One way to deconstruct the governance framework of current data sharing practices through prizes and challenges is to analyze their terms and conditions. The value of dissecting the issues addressed in those terms and conditions goes beyond prizes and challenges, as they emerge as well in other data sharing arrangements.
In general, the purpose of terms and conditions is to set limitations on the use of goods and services of all sorts. The way they are formulated reflects the key concerns both parties have when engaging in a transaction. The core focus of most negotiations around terms and conditions tends to relate to finding a balance between openness and security. Analyzing how this balance is met in grand data challenges is important to understand how to accelerate corporate data sharing for public good.
Within the context of the Data Governance Project (‘DGP’, a collaboration between the The GovLab, Leiden University’s Peace Informatics Lab, and the World Economic Forum Data-Driven Development initiative) we analyzed a series of terms and conditions (see below the list of those analyzed) for both public and private data challenges. The analysis is conducted in coordination with UN Global Pulse, as an input for the upcoming Data for Climate Action Challenge that is scheduled to launch in December 2016 at COP21.
We identified the following 11 topics and provisions that frequently occurred across the terms and references analyzed, and that may guide the development of future terms and conditions:
We also identified three important omissions:
In what follows we highlight into more detail the different components that comprise existing terms of reference:
All terms and conditions analyzed have the following generic provisions in one or another form:
1. Defining actors and key terms
Of all the terms and conditions analyzed defining the stakeholders to the data collaborative is the first recurring step. As in any contract, the parties to the engagement must be clearly stated. Further, it must be clear what is meant by terms as ‘data’, ‘analysis’ and ‘outcomes’ as different interpretations of these concepts offer different potential benefits and entail different risks.
Yelp, for round six of its dataset challenge, refers to the definitions used in its general terms of service.
2. Stating eligibility requirements
In order to be eligible for participation in data challenges, applicants are usually subject to a number of varying requirements. For Nesta’s Open Data Challenge Series, ODI and Nesta employees are not allowed to enter the contest (art. 1.2) and the organizers reserve the right to bar anyone from entering at their ‘sole discretion’ (art. 1.7)
3. Determining intellectual property provisions
Besides the data ownership rights discussed further below, there is also the issue of intellectual property rights over the outcomes of corporate data used by the requesting party.
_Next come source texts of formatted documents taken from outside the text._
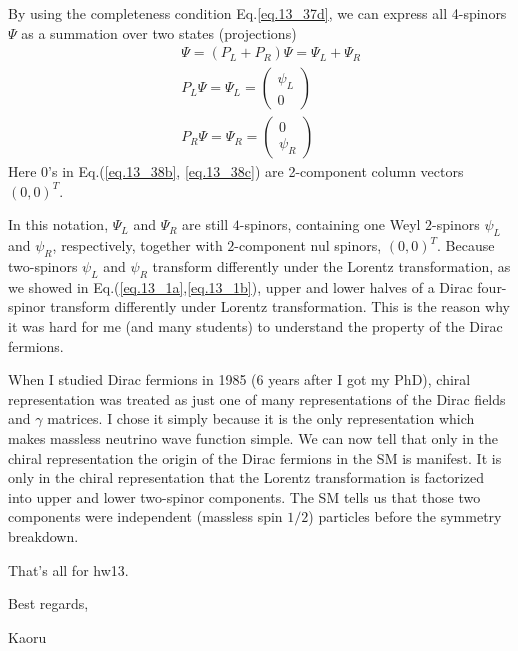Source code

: \documentclass[12pt]{article}
\begin{document}
  By using the completeness condition Eq.\ref{eq.13_37d}, we can express all 4-spinors
  $\Psi$ as a summation over two states (projections)
\begin{eqnarray}
  &&\Psi = (P_L + P_R) \Psi = \Psi_L + \Psi_R \label{eq.13_38a} \\ 
  && P_L \Psi = \Psi_L = 
  \begin{pmatrix}
    \psi_L \\ 0
  \end{pmatrix} \label{eq.13_38b} \\ 
  &&P_R \Psi = \Psi_R =
  \begin{pmatrix}
    0 \\ \psi_R
  \end{pmatrix}\label{eq.13_38c}
\end{eqnarray}
 Here 0's in Eq.(\ref{eq.13_38b}, \ref{eq.13_38c}) are 2-component column vectors $(0,0)^T$.

  In this notation, $\Psi_L$ and $\Psi_R$ are still $4$-spinors, containing
  one Weyl $2$-spinors $\psi_L$ and $\psi_R$, respectively, together with
  $2$-component nul spinors, $(0,0)^T$.  Because two-spinors $\psi_L$ and
  $\psi_R$ transform differently under the Lorentz transformation, as
  we showed in Eq.(\ref{eq.13_1a},\ref{eq.13_1b}), upper and lower halves of a Dirac four-spinor
  transform differently under Lorentz transformation.  This is the
  reason why it was hard for me (and many students) to understand the
  property of the Dirac fermions.

  When I studied Dirac fermions in 1985 (6 years after I got my PhD),
  chiral representation was treated as just one of many representations
  of the Dirac fields and $\gamma$ matrices.  I chose it simply because
  it is the only representation which makes massless neutrino wave
  function simple.  We can now tell that only in the chiral representation
  the origin of the Dirac fermions in the SM is manifest.  It is only
  in the chiral representation that the Lorentz transformation is
  factorized into upper and lower two-spinor components.  The SM tells
  us that those two components were independent (massless spin $1/2$)
  particles before the symmetry breakdown.

That's all for hw13.

Best regards,

Kaoru
\end{document}
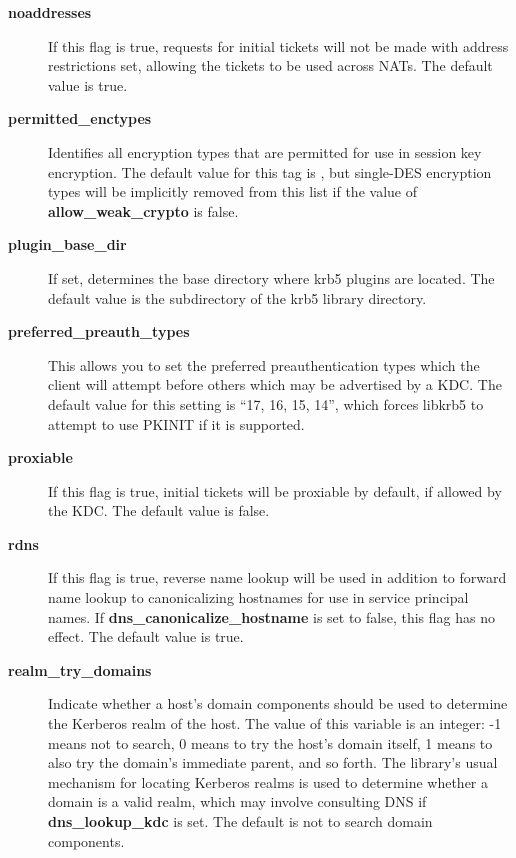 \documentclass[letterpaper,10pt,english]{sphinxmanual}
\begin{document}
\begin{description}
\item[{\textbf{noaddresses}}] \leavevmode
If this flag is true, requests for initial tickets will not be
made with address restrictions set, allowing the tickets to be
used across NATs.  The default value is true.

\item[{\textbf{permitted\_enctypes}}] \leavevmode
Identifies all encryption types that are permitted for use in
session key encryption.  The default value for this tag is
, but single-DES encryption types will be implicitly
removed from this list if the value of \textbf{allow\_weak\_crypto} is
false.

\item[{\textbf{plugin\_base\_dir}}] \leavevmode
If set, determines the base directory where krb5 plugins are
located.  The default value is the  subdirectory
of the krb5 library directory.

\item[{\textbf{preferred\_preauth\_types}}] \leavevmode
This allows you to set the preferred preauthentication types which
the client will attempt before others which may be advertised by a
KDC.  The default value for this setting is ``17, 16, 15, 14'',
which forces libkrb5 to attempt to use PKINIT if it is supported.

\item[{\textbf{proxiable}}] \leavevmode
If this flag is true, initial tickets will be proxiable by
default, if allowed by the KDC.  The default value is false.

\item[{\textbf{rdns}}] \leavevmode
If this flag is true, reverse name lookup will be used in addition
to forward name lookup to canonicalizing hostnames for use in
service principal names.  If \textbf{dns\_canonicalize\_hostname} is set
to false, this flag has no effect.  The default value is true.

\item[{\textbf{realm\_try\_domains}}] \leavevmode
Indicate whether a host's domain components should be used to
determine the Kerberos realm of the host.  The value of this
variable is an integer: -1 means not to search, 0 means to try the
host's domain itself, 1 means to also try the domain's immediate
parent, and so forth.  The library's usual mechanism for locating
Kerberos realms is used to determine whether a domain is a valid
realm, which may involve consulting DNS if \textbf{dns\_lookup\_kdc} is
set.  The default is not to search domain components.


\end{description}
\end{document}
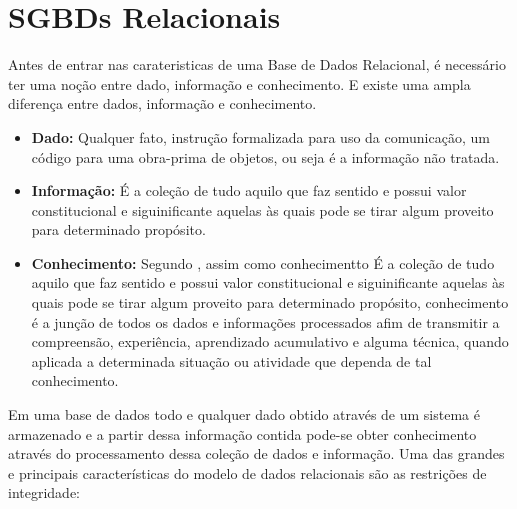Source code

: \section{SGBDs Relacionais}
Antes de entrar nas carateristicas de uma Base de Dados Relacional, é necessário ter uma noção entre dado, informação e conhecimento. E existe uma ampla diferença entre dados, informação e conhecimento.
\begin{itemize}
  \item{ \textbf{ Dado: } Qualquer fato, instrução formalizada para uso da comunicação, um código para uma obra-prima de objetos, ou seja é a informação não tratada.
  
  }

  \item{ \textbf{ Informação: } É a coleção de tudo aquilo que faz sentido e possui valor constitucional e siguinificante aquelas às quais pode se tirar algum proveito para determinado propósito.
  
  }
  
  \item{ \textbf{ Conhecimento: } Segundo \cite{MCLEAN_WETHERBE}, assim como conhecimentto É a coleção de tudo aquilo que faz sentido e possui valor constitucional e siguinificante 
    aquelas às quais pode se tirar algum proveito para determinado propósito, conhecimento é a junção de todos os dados e informações processados afim de transmitir
    a compreensão, experiência, aprendizado acumulativo e alguma técnica, quando aplicada a determinada situação ou atividade que dependa de tal conhecimento. 
  }
\end{itemize}

Em uma base de dados todo e qualquer dado obtido através de um sistema é armazenado e a partir dessa informação contida pode-se obter conhecimento através do processamento
dessa coleção de dados e informação. Uma das grandes e principais características do modelo de dados relacionais são as restrições de integridade:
Usually, these rights are reserved for the party that processes the data, but often a data providing company will require that it may use the results for its own purposes.
BBVA’s Open Innova Challenge, for example, required that participants grant BBVA a year-long non-exclusive license for internal use of the results, and broad further usage and adaptation rights. The New South Wales Government states explicitly that participants to their challenge retain intellectual property rights over material produced by the participant for entry into the competition.
4. Explaining liability
Corporations sharing data tend, to the extent possible, to absolve themselves from liability resulting from any damage or harm caused by the data they share.
The US Department of Transportation Data Challenge terms and conditions contain a section, for example, in which responsibility is excluded for various errors that might occur during the challenge.
Data-specific provisions and actions
In addition to generic provisions, the terms and conditions we analyzed contain provisions and actions that relate specifically to the data shared in the challenges.
5. Determining data ownership
Currently, most terms and conditions state that data ownership does not pass to the research teams accessing data under the agreement, implying that the corporate data provider holds ownership rights.
The terms and conditions for the Yelp data challenge contain an article that explicitly states that both the data and the results produced by participants during the challenge, will remain the “sole and exclusive property of Yelp”.
6. Guiding data handling
Prescribing the way data should be handled and the purposes for which use is allowed, is generally part of the terms and conditions of data challenges.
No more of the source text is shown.